I happen to agree with SnowLeopard on this one. While I haven't seen all of the baboon exhbits on the planet, I have seen all of the major baboon exhibits in the USA -- and this is clearly the best of them! It's best because:
(a) It features Geladas! To my knowledge, these are the only geladas in the USA, and they are THE most attractive baboons -- now that mandrills are no longer classified as baboons.
(b) This is a great multi-species exhibit, which is rare for baboons. It includes quite different animals with the ibexes and hyraxes.
(c) It's a very realistic simulation of an African hillside.
(d) It includes both open air views and through-glass close-up viewing.
(e) It also has a great African marketplace dining area, where visitors can sit and eat, while watching the baboons.
Very good points Alan. Just a question, I thought I remembered hearing something about Virginia Zoo having gelada's? Or was it Chacma? I can't remember exactly but if they are chacma, than these are definitely the only ones in NA (Which would mean the new gelada's came from overseas!)
Very good points Alan. Just a question, I thought I remembered hearing something about Virginia Zoo having gelada's? Or was it Chacma? I can't remember exactly but if they are chacma, than these are definitely the only ones in NA (Which would mean the new gelada's came from overseas!)
I wrote "to my knowledge" the Bronx has the only USA geladas -- as I was writing strictly from memory. You are correct that Virginia HAD geladas when they opened their new African exhibit in 1999, but from their website it looks like now they have mandrills in their place.
I saw that too. When I was at these two zoos (in the past couple years), I have no memory of seeing either of these single animals. My experience is that, when a zoo has a single animal of a species like this, it usually means they own one of the animals, but it's been loaned out to where it can enjoy socialization with its own kind -- probably to the Bronx.
San Diego used to exhibit two females in the corn-crib style wire cages half-way down Bear Canyon (or whatever they call it now). So they may still have one off-exhibit in their Primate Propagation Center
The problem is that the only things that are definitely baboons (scientifically speaking) are Papio species - Hamadryas, Yellow etc - because that's what the name 'baboon' really refers to. Whether Mandrillus (Mandrill/Drill) or Theropithecus (Gelada) are closely related enough to Papio to be called baboons is a matter of opinion (which can change rapidly with a single new study), hence the varying statements!

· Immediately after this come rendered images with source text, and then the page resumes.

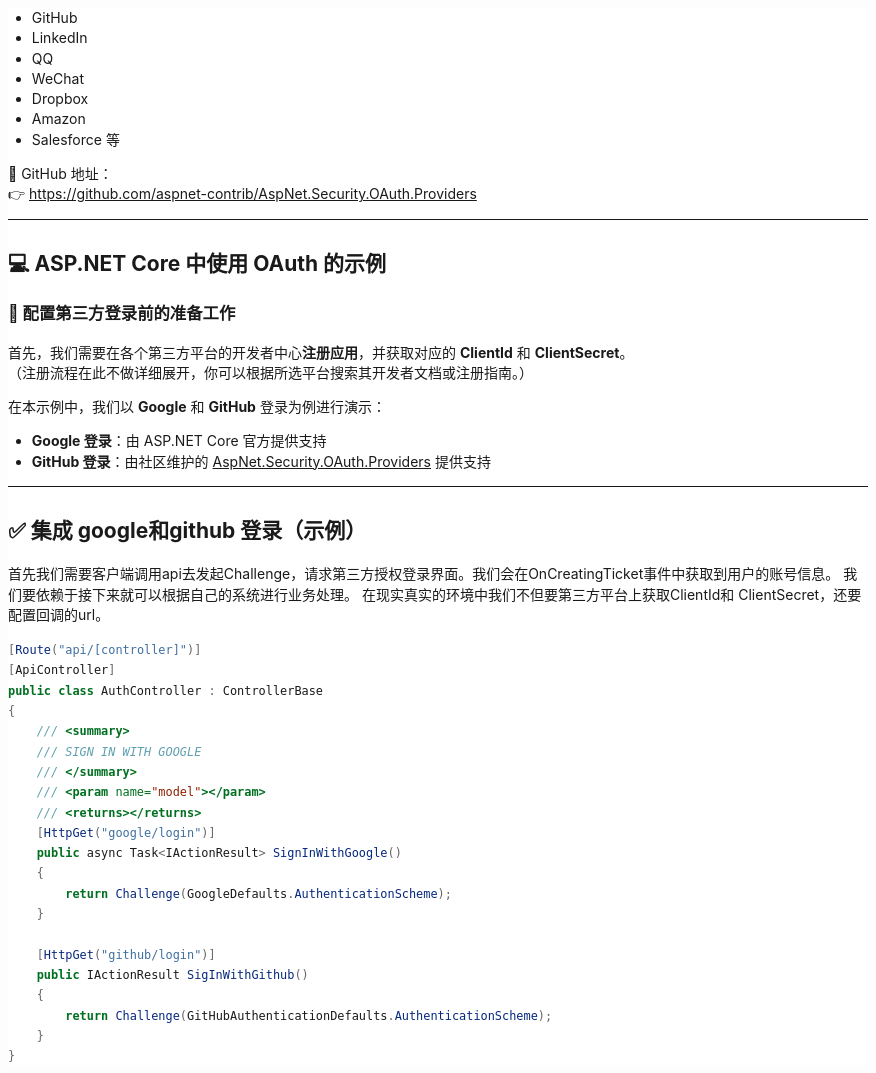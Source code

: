 - GitHub
- LinkedIn
- QQ
- WeChat
- Dropbox
- Amazon
- Salesforce 等

🔗 GitHub 地址：  
👉 https://github.com/aspnet-contrib/AspNet.Security.OAuth.Providers

---

## 💻 ASP.NET Core 中使用 OAuth 的示例

### 🔧 配置第三方登录前的准备工作

首先，我们需要在各个第三方平台的开发者中心**注册应用**，并获取对应的 **ClientId** 和 **ClientSecret**。  
（注册流程在此不做详细展开，你可以根据所选平台搜索其开发者文档或注册指南。）

在本示例中，我们以 **Google** 和 **GitHub** 登录为例进行演示：

- **Google 登录**：由 ASP.NET Core 官方提供支持  
- **GitHub 登录**：由社区维护的 [AspNet.Security.OAuth.Providers](https://github.com/aspnet-contrib/AspNet.Security.OAuth.Providers) 提供支持

---

## ✅ 集成 google和github 登录（示例）

首先我们需要客户端调用api去发起Challenge，请求第三方授权登录界面。我们会在OnCreatingTicket事件中获取到用户的账号信息。
我们要依赖于接下来就可以根据自己的系统进行业务处理。
在现实真实的环境中我们不但要第三方平台上获取ClientId和 ClientSecret，还要配置回调的url。


```csharp
[Route("api/[controller]")]
[ApiController]
public class AuthController : ControllerBase
{
    /// <summary>
    /// SIGN IN WITH GOOGLE
    /// </summary>
    /// <param name="model"></param>
    /// <returns></returns>
    [HttpGet("google/login")]
    public async Task<IActionResult> SignInWithGoogle()
    {
        return Challenge(GoogleDefaults.AuthenticationScheme);
    }

    [HttpGet("github/login")]
    public IActionResult SigInWithGithub()
    {
        return Challenge(GitHubAuthenticationDefaults.AuthenticationScheme);
    }
}
```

Reduakari's evidence would (I am assuming, not having seen it!) suggest that Mandrillus shares a more recent common ancestor with Papio than Theropithecus does, so if either of them are baboons, it's Mandrillus, while Theropithecus clusters with the mangabeys. Other opinions differ! And if it were found later that (say) the green monkeys (Chlorocebus) fitted onto the tree between Mandrillus and Papio, then we'd have to choose whether to stop calling Mandrills baboons, or to call Grivets and Vervets baboons as well. That's systematics, for you. Common names do not usually work very scientifically above genus level.
But personally, and for the time being - not Papio, not a baboon.
Let's remember that taxonomy is a human construct not a natural fact. And that taxonomists disagree about the classification of everything.
When DNA came into the field, it challenged old principles of taxonomy and turned everything on its head. The field has not yet recovered or reached agreement on how to decide "who is related to whom."
I have little doubt that one could produce expert papers asserting that this or that is a baboon or is in no way a baboon.
So I guess Cat-man can "know" what he knows and others can "know" what they know. It has nothing to do with any objective TRUTH.
There is an objective truth (in that there will be, somewhere, a right answer as to which are more closely related) but we stand a whelk's chance in a supernova of getting the full truth. All we can hope to keep making our 'best guesses' better - that's what all science is about, really.
I agree that as humans we create working truths. But is a gelada really a baboon or not? What does that even mean? Except that a majority of taxonomists have concluded one way or the other? And why is their conclusion truth? Informed opinion ...sure. Helpful in doing further research ...sure. But truth? Is Nature, Life, evolution so Cartesian? I don't think so. And I think we muddle things when we believe that our conclusions are the same as the universe. We create meaning, we affect our experiments. We agree to agree. That's the beauty of humans! But we confuse that with the Truth at our own peril. What Truth of the past didn't later get rejected as a mistake, only to be wiped out by the new Truth? So, what then is the truth?